Faculty apathy a letdown

We all have busy lives, but many more NIU faculty should have made time to evaluate President John La Tourette when they had the chance.

A mandatory five-year evaluation of La Tourette is being carried out by the Board of Regents and NIU faculty input was asked for. But according to University Council Executive Secretary J. Carroll Moody, the response has been negligible.

Carroll said he thought the small response might be due to the pay freezes and climbing insurance premiums the faculty have been saddled with. The low morale these factors engendered could have kept some faculty from bothering with the survey, he said.

Certainly these are legitimate causes of discontent, but that should be all the more reason to evaluate La Tourette’s handling of the situation.

Is this incident just a temporary lapse of interest? More likely, it is another example of the widespread apathy at NIU—also demonstrated by poor sporting events attendance, meager SA election voter turnout and the high number of students who spend weekends away from DeKalb, among other things.

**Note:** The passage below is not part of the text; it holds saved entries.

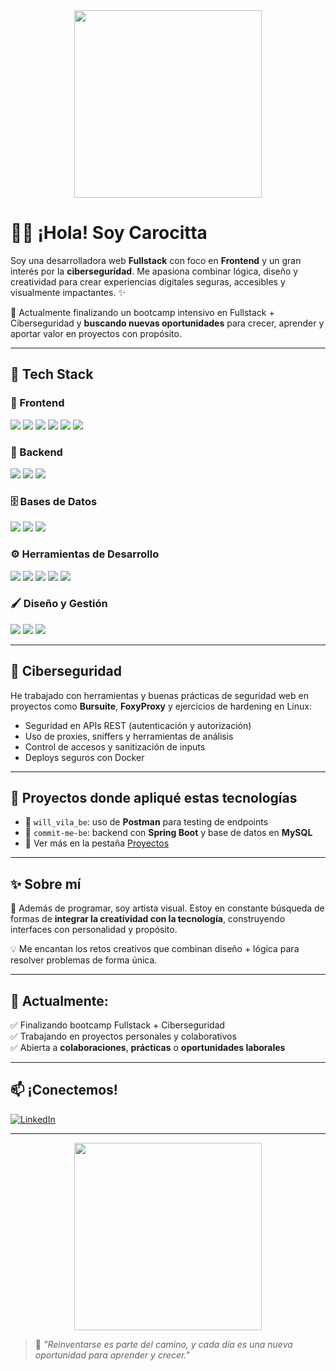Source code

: <div align="center">
  <img src="https://media1.tenor.com/m/Wm4dRBIB4jsAAAAC/this-is-fine-it-crowd.gif" width="300"/>
</div>

# 👋🏻 ¡Hola! Soy Carocitta

Soy una desarrolladora web **Fullstack** con foco en **Frontend** y un gran interés por la **ciberseguridad**. Me apasiona combinar lógica, diseño y creatividad para crear experiencias digitales seguras, accesibles y visualmente impactantes. ✨

🚀 Actualmente finalizando un bootcamp intensivo en Fullstack + Ciberseguridad y **buscando nuevas oportunidades** para crecer, aprender y aportar valor en proyectos con propósito.

---

## 🧰 Tech Stack

### 🎨 Frontend
<p>
  <img src="https://img.shields.io/badge/JavaScript-F7DF1E?logo=javascript&logoColor=black&style=for-the-badge" />
  <img src="https://img.shields.io/badge/React-20232A?logo=react&logoColor=61DAFB&style=for-the-badge" />
  <img src="https://img.shields.io/badge/Vite-646CFF?logo=vite&logoColor=white&style=for-the-badge" />
  <img src="https://img.shields.io/badge/Bootstrap-7952B3?logo=bootstrap&logoColor=white&style=for-the-badge" />
  <img src="https://img.shields.io/badge/CSS3-1572B6?logo=css3&logoColor=white&style=for-the-badge" />
  <img src="https://img.shields.io/badge/HTML5-E34F26?logo=html5&logoColor=white&style=for-the-badge" />
</p>

### 🧪 Backend
<p>
  <img src="https://img.shields.io/badge/Java-007396?logo=java&logoColor=white&style=for-the-badge" />
  <img src="https://img.shields.io/badge/SpringBoot-6DB33F?logo=springboot&logoColor=white&style=for-the-badge" />
  <img src="https://img.shields.io/badge/Node.js-339933?logo=node.js&logoColor=white&style=for-the-badge" />
</p>

### 🗄️ Bases de Datos
<p>
  <img src="https://img.shields.io/badge/MySQL-4479A1?logo=mysql&logoColor=white&style=for-the-badge" />
  <img src="https://img.shields.io/badge/PostgreSQL-4169E1?logo=postgresql&logoColor=white&style=for-the-badge" />
  <img src="https://img.shields.io/badge/pgAdmin4-008bb9?style=for-the-badge" />
</p>

### ⚙️ Herramientas de Desarrollo
<p>
  <img src="https://img.shields.io/badge/Postman-FF6C37?logo=postman&logoColor=white&style=for-the-badge" />
  <img src="https://img.shields.io/badge/Docker-2496ED?logo=docker&logoColor=white&style=for-the-badge" />
  <img src="https://img.shields.io/badge/Git-F05032?logo=git&logoColor=white&style=for-the-badge" />
  <img src="https://img.shields.io/badge/Linux-FCC624?logo=linux&logoColor=black&style=for-the-badge" />
  <img src="https://img.shields.io/badge/VSCode-007ACC?logo=visual-studio-code&logoColor=white&style=for-the-badge" />
</p>

### 🖌️ Diseño y Gestión
<p>
  <img src="https://img.shields.io/badge/Figma-F24E1E?logo=figma&logoColor=white&style=for-the-badge" />
  <img src="https://img.shields.io/badge/Jira-0052CC?logo=jira&logoColor=white&style=for-the-badge" />
  <img src="https://img.shields.io/badge/Trello-0052CC?logo=trello&logoColor=white&style=for-the-badge" />
</p>

---

## 🔐 Ciberseguridad
He trabajado con herramientas y buenas prácticas de seguridad web en proyectos como **Bursuite**, **FoxyProxy** y ejercicios de hardening en Linux:

- Seguridad en APIs REST (autenticación y autorización)
- Uso de proxies, sniffers y herramientas de análisis
- Control de accesos y sanitización de inputs
- Deploys seguros con Docker

---

## 🧩 Proyectos donde apliqué estas tecnologías

- 🛒 `will_vila_be`: uso de **Postman** para testing de endpoints  
- 📌 `commit-me-be`: backend con **Spring Boot** y base de datos en **MySQL**
- 🎯 Ver más en la pestaña [Proyectos](https://github.com/Carocitta?tab=repositories)

---

## ✨ Sobre mí

🎨 Además de programar, soy artista visual. Estoy en constante búsqueda de formas de **integrar la creatividad con la tecnología**, construyendo interfaces con personalidad y propósito.

💡 Me encantan los retos creativos que combinan diseño + lógica para resolver problemas de forma única.

---

## 📍 Actualmente:

✅ Finalizando bootcamp Fullstack + Ciberseguridad  
✅ Trabajando en proyectos personales y colaborativos  
✅ Abierta a **colaboraciones**, **prácticas** o **oportunidades laborales**  

---

## 📫 ¡Conectemos!

[![LinkedIn](https://img.shields.io/badge/-Carolina%20Mas-blue?logo=Linkedin&logoColor=white&style=for-the-badge)](https://www.linkedin.com/in/carolina-mas/)

---

<div align="center">
  <img src="https://github.com/user-attachments/assets/7c333317-db32-43a3-b067-ca1df4806cb2" width="300"/>
</div>

> 💬 *"Reinventarse es parte del camino, y cada día es una nueva oportunidad para aprender y crecer."*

And how embarrassing it is to have another university president serving on the Regents’ review committee see such poor cooperation demonstrated.

NIU faces an uncertain period of increased student interest and campus expansion coupled with continued downstate foot-dragging on funding. Strong leadership is essential for NIU in the next few years.

The faculty had the chance to send a clear message as to whether La Tourette should continue to be that leader, but squandered it. The president and the university both deserved better.